[Source texts of formatted documents]
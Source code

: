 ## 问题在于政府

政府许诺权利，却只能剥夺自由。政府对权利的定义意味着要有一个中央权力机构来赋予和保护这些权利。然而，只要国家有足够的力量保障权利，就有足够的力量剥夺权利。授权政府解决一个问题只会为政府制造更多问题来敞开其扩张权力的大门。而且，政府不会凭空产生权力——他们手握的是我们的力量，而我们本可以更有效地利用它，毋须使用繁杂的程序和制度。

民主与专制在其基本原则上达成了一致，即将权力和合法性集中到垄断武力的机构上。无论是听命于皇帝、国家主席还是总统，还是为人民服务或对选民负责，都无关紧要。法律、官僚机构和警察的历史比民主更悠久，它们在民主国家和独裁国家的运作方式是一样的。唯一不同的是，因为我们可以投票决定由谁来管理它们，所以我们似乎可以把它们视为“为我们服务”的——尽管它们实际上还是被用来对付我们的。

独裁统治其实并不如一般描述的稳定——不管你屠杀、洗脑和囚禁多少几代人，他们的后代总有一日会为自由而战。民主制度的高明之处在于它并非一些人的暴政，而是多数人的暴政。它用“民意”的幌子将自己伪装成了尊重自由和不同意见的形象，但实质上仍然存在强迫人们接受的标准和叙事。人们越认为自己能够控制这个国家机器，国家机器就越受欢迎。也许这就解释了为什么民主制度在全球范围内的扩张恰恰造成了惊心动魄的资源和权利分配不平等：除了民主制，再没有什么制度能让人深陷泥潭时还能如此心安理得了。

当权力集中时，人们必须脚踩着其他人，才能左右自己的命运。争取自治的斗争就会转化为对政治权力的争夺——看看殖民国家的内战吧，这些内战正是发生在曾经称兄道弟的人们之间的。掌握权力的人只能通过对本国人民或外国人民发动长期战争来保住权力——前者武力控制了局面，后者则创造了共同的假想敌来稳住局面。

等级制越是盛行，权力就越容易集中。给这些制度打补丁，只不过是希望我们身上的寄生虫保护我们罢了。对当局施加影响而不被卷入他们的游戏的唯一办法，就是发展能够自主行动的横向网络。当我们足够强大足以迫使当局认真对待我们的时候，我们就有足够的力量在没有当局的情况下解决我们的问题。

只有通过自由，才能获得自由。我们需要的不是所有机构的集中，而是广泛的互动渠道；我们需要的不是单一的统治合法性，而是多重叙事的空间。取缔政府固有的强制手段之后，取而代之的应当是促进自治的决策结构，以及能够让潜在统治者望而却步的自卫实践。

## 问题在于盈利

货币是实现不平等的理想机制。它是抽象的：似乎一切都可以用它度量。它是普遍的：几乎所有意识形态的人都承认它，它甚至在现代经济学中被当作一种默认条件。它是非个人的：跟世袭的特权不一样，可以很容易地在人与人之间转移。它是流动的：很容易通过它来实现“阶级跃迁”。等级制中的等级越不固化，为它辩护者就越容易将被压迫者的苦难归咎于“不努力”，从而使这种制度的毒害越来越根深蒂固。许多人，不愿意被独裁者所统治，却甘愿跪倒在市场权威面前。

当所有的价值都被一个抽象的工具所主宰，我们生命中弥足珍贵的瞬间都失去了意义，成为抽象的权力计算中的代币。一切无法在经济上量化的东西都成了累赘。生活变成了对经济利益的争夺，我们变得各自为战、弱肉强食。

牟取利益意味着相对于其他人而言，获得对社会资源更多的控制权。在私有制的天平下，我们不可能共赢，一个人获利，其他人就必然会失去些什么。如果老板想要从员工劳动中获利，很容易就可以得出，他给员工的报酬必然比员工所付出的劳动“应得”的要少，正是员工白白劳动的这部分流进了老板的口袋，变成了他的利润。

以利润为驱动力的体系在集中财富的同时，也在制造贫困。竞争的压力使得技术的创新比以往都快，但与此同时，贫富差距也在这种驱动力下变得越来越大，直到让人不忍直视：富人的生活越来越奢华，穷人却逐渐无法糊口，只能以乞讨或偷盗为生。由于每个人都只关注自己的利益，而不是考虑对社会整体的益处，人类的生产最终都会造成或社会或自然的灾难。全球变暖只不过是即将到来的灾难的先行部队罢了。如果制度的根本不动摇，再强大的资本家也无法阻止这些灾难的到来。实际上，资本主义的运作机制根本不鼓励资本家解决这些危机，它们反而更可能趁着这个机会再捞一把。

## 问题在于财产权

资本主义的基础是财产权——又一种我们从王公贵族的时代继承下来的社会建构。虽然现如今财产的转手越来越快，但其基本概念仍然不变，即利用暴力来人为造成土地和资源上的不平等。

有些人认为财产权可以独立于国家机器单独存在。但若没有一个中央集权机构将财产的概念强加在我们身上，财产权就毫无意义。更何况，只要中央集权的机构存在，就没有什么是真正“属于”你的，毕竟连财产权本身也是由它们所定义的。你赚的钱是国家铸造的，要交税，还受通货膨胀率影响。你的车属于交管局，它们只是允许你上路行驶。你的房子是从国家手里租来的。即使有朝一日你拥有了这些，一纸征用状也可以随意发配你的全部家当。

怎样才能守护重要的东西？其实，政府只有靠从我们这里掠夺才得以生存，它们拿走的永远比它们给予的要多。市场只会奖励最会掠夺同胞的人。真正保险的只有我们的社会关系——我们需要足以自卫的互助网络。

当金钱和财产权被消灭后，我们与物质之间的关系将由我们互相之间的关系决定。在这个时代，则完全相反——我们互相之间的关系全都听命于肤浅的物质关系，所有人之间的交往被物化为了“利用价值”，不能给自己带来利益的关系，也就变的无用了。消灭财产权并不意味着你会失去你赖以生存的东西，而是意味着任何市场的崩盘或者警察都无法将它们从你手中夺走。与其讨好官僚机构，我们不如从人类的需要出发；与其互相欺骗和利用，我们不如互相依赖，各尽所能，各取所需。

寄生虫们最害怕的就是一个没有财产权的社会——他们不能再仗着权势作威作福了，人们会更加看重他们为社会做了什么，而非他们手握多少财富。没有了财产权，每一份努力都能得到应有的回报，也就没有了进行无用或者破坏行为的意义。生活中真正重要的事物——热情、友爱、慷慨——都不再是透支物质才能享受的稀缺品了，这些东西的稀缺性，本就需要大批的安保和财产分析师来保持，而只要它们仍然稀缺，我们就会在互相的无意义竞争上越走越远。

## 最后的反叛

◆ **Your assignment**:
Exactly as they stand, repeat all the records.

◆ **Finished exercise**:
Source code

: ## 问题在于政府

政府许诺权利，却只能剥夺自由。政府对权利的定义意味着要有一个中央权力机构来赋予和保护这些权利。然而，只要国家有足够的力量保障权利，就有足够的力量剥夺权利。授权政府解决一个问题只会为政府制造更多问题来敞开其扩张权力的大门。而且，政府不会凭空产生权力——他们手握的是我们的力量，而我们本可以更有效地利用它，毋须使用繁杂的程序和制度。

民主与专制在其基本原则上达成了一致，即将权力和合法性集中到垄断武力的机构上。无论是听命于皇帝、国家主席还是总统，还是为人民服务或对选民负责，都无关紧要。法律、官僚机构和警察的历史比民主更悠久，它们在民主国家和独裁国家的运作方式是一样的。唯一不同的是，因为我们可以投票决定由谁来管理它们，所以我们似乎可以把它们视为“为我们服务”的——尽管它们实际上还是被用来对付我们的。

独裁统治其实并不如一般描述的稳定——不管你屠杀、洗脑和囚禁多少几代人，他们的后代总有一日会为自由而战。民主制度的高明之处在于它并非一些人的暴政，而是多数人的暴政。它用“民意”的幌子将自己伪装成了尊重自由和不同意见的形象，但实质上仍然存在强迫人们接受的标准和叙事。人们越认为自己能够控制这个国家机器，国家机器就越受欢迎。也许这就解释了为什么民主制度在全球范围内的扩张恰恰造成了惊心动魄的资源和权利分配不平等：除了民主制，再没有什么制度能让人深陷泥潭时还能如此心安理得了。

当权力集中时，人们必须脚踩着其他人，才能左右自己的命运。争取自治的斗争就会转化为对政治权力的争夺——看看殖民国家的内战吧，这些内战正是发生在曾经称兄道弟的人们之间的。掌握权力的人只能通过对本国人民或外国人民发动长期战争来保住权力——前者武力控制了局面，后者则创造了共同的假想敌来稳住局面。

等级制越是盛行，权力就越容易集中。给这些制度打补丁，只不过是希望我们身上的寄生虫保护我们罢了。对当局施加影响而不被卷入他们的游戏的唯一办法，就是发展能够自主行动的横向网络。当我们足够强大足以迫使当局认真对待我们的时候，我们就有足够的力量在没有当局的情况下解决我们的问题。

只有通过自由，才能获得自由。我们需要的不是所有机构的集中，而是广泛的互动渠道；我们需要的不是单一的统治合法性，而是多重叙事的空间。取缔政府固有的强制手段之后，取而代之的应当是促进自治的决策结构，以及能够让潜在统治者望而却步的自卫实践。

## 问题在于盈利

货币是实现不平等的理想机制。它是抽象的：似乎一切都可以用它度量。它是普遍的：几乎所有意识形态的人都承认它，它甚至在现代经济学中被当作一种默认条件。它是非个人的：跟世袭的特权不一样，可以很容易地在人与人之间转移。它是流动的：很容易通过它来实现“阶级跃迁”。等级制中的等级越不固化，为它辩护者就越容易将被压迫者的苦难归咎于“不努力”，从而使这种制度的毒害越来越根深蒂固。许多人，不愿意被独裁者所统治，却甘愿跪倒在市场权威面前。

当所有的价值都被一个抽象的工具所主宰，我们生命中弥足珍贵的瞬间都失去了意义，成为抽象的权力计算中的代币。一切无法在经济上量化的东西都成了累赘。生活变成了对经济利益的争夺，我们变得各自为战、弱肉强食。

牟取利益意味着相对于其他人而言，获得对社会资源更多的控制权。在私有制的天平下，我们不可能共赢，一个人获利，其他人就必然会失去些什么。如果老板想要从员工劳动中获利，很容易就可以得出，他给员工的报酬必然比员工所付出的劳动“应得”的要少，正是员工白白劳动的这部分流进了老板的口袋，变成了他的利润。

以利润为驱动力的体系在集中财富的同时，也在制造贫困。竞争的压力使得技术的创新比以往都快，但与此同时，贫富差距也在这种驱动力下变得越来越大，直到让人不忍直视：富人的生活越来越奢华，穷人却逐渐无法糊口，只能以乞讨或偷盗为生。由于每个人都只关注自己的利益，而不是考虑对社会整体的益处，人类的生产最终都会造成或社会或自然的灾难。全球变暖只不过是即将到来的灾难的先行部队罢了。如果制度的根本不动摇，再强大的资本家也无法阻止这些灾难的到来。实际上，资本主义的运作机制根本不鼓励资本家解决这些危机，它们反而更可能趁着这个机会再捞一把。

## 问题在于财产权

资本主义的基础是财产权——又一种我们从王公贵族的时代继承下来的社会建构。虽然现如今财产的转手越来越快，但其基本概念仍然不变，即利用暴力来人为造成土地和资源上的不平等。

有些人认为财产权可以独立于国家机器单独存在。但若没有一个中央集权机构将财产的概念强加在我们身上，财产权就毫无意义。更何况，只要中央集权的机构存在，就没有什么是真正“属于”你的，毕竟连财产权本身也是由它们所定义的。你赚的钱是国家铸造的，要交税，还受通货膨胀率影响。你的车属于交管局，它们只是允许你上路行驶。你的房子是从国家手里租来的。即使有朝一日你拥有了这些，一纸征用状也可以随意发配你的全部家当。

怎样才能守护重要的东西？其实，政府只有靠从我们这里掠夺才得以生存，它们拿走的永远比它们给予的要多。市场只会奖励最会掠夺同胞的人。真正保险的只有我们的社会关系——我们需要足以自卫的互助网络。

当金钱和财产权被消灭后，我们与物质之间的关系将由我们互相之间的关系决定。在这个时代，则完全相反——我们互相之间的关系全都听命于肤浅的物质关系，所有人之间的交往被物化为了“利用价值”，不能给自己带来利益的关系，也就变的无用了。消灭财产权并不意味着你会失去你赖以生存的东西，而是意味着任何市场的崩盘或者警察都无法将它们从你手中夺走。与其讨好官僚机构，我们不如从人类的需要出发；与其互相欺骗和利用，我们不如互相依赖，各尽所能，各取所需。

寄生虫们最害怕的就是一个没有财产权的社会——他们不能再仗着权势作威作福了，人们会更加看重他们为社会做了什么，而非他们手握多少财富。没有了财产权，每一份努力都能得到应有的回报，也就没有了进行无用或者破坏行为的意义。生活中真正重要的事物——热情、友爱、慷慨——都不再是透支物质才能享受的稀缺品了，这些东西的稀缺性，本就需要大批的安保和财产分析师来保持，而只要它们仍然稀缺，我们就会在互相的无意义竞争上越走越远。

## 最后的反叛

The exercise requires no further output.